The best photo images capture a subject at an intersection in time. These are magic moments. We know these photos instinctively by the look in the person’s eye, or the moisture collected at the edge of the leaf… the ageless wisdom in the child’s face, or the message of the morning light.

Consider this: We are—everything is—moving continuously in time. Most photos by amateurs and professionals are images of things still moving, even minutely. Yet, a great photograph reveals an exact moment of consequence. It is the moment when the subject, traveling through time, pierces the center of a target of meaning, and time stops momentarily. In such moments, pauses in an intersection of time, consequence is revealed. It is a moment of truth, as if predestined.

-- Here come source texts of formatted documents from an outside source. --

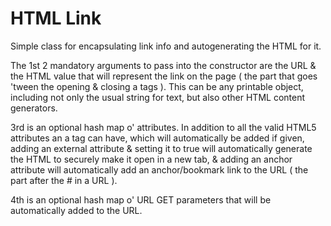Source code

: HTML Link
=========================

Simple class for encapsulating link info and autogenerating the HTML for it.

The 1st 2 mandatory arguments to pass into the constructor are the URL & the HTML value that will represent the link on the page ( the part that goes 'tween the opening & closing a tags ). This can be any printable object, including not only the usual string for text, but also other HTML content generators.

3rd is an optional hash map o' attributes. In addition to all the valid HTML5 attributes an a tag can have, which will automatically be added if given, adding an external attribute & setting it to true will automatically generate the HTML to securely make it open in a new tab, & adding an anchor attribute will automatically add an anchor/bookmark link to the URL ( the part after the # in a URL ).

4th is an optional hash map o' URL GET parameters that will be automatically added to the URL.
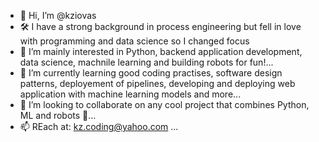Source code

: - 👋 Hi, I’m @kziovas
- 🛠️ I have a strong background in process engineering but fell in love with programming and data science so I changed focus
- 👀 I’m mainly interested in Python, backend application development, data science, machnile learning and building robots for fun!...
- 🌱 I’m currently learning good coding practises, software design patterns, deployement of pipelines, 
developing and deploying web application with machine learning models and more...
- 💞️ I’m looking to collaborate on any cool project that combines Python, ML and robots 🤖...
- 📫 REach at: kz.coding@yahoo.com ...

<!---
kziovas/kziovas is a ✨ special ✨ repository because its `README.md` (this file) appears on your GitHub profile.
You can click the Preview link to take a look at your changes.
--->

You witness these moments of time-pausing consequence in the work of Diane Arbus, Annie Leibovitz, and Ansel Adams—and, in the work of nature and wildlife photographer, Richard Bernabe. Still, each of us can capture such a moment, and this prospect makes photography constantly compelling.

Within each of us is the mechanism for judging truth. The truth meter—known in various cultures as the hare or tan tien—is familiar to the martial artist. It is what we refer to when we say a person is “gutsy,” or when we refer to our “gut instinct.” By the hare we judge truth and truthfulness.

Just as it’s the photographer’s responsibility to capture a visual moment of truth, it is the leader’s responsibility to create sufficient truthful moments upon which culture can rely.

Today, we experience a crisis of leadership in the world. Yet, by hare and heart, each of us can act sufficiently, and our collective acts with insight can heal the world.

However, like the aspiring photographer, we need to get clicking. Wait, and you risk loosing the light!

Does your conversation include thoughtful compromise? Will your leadership create moments of truth?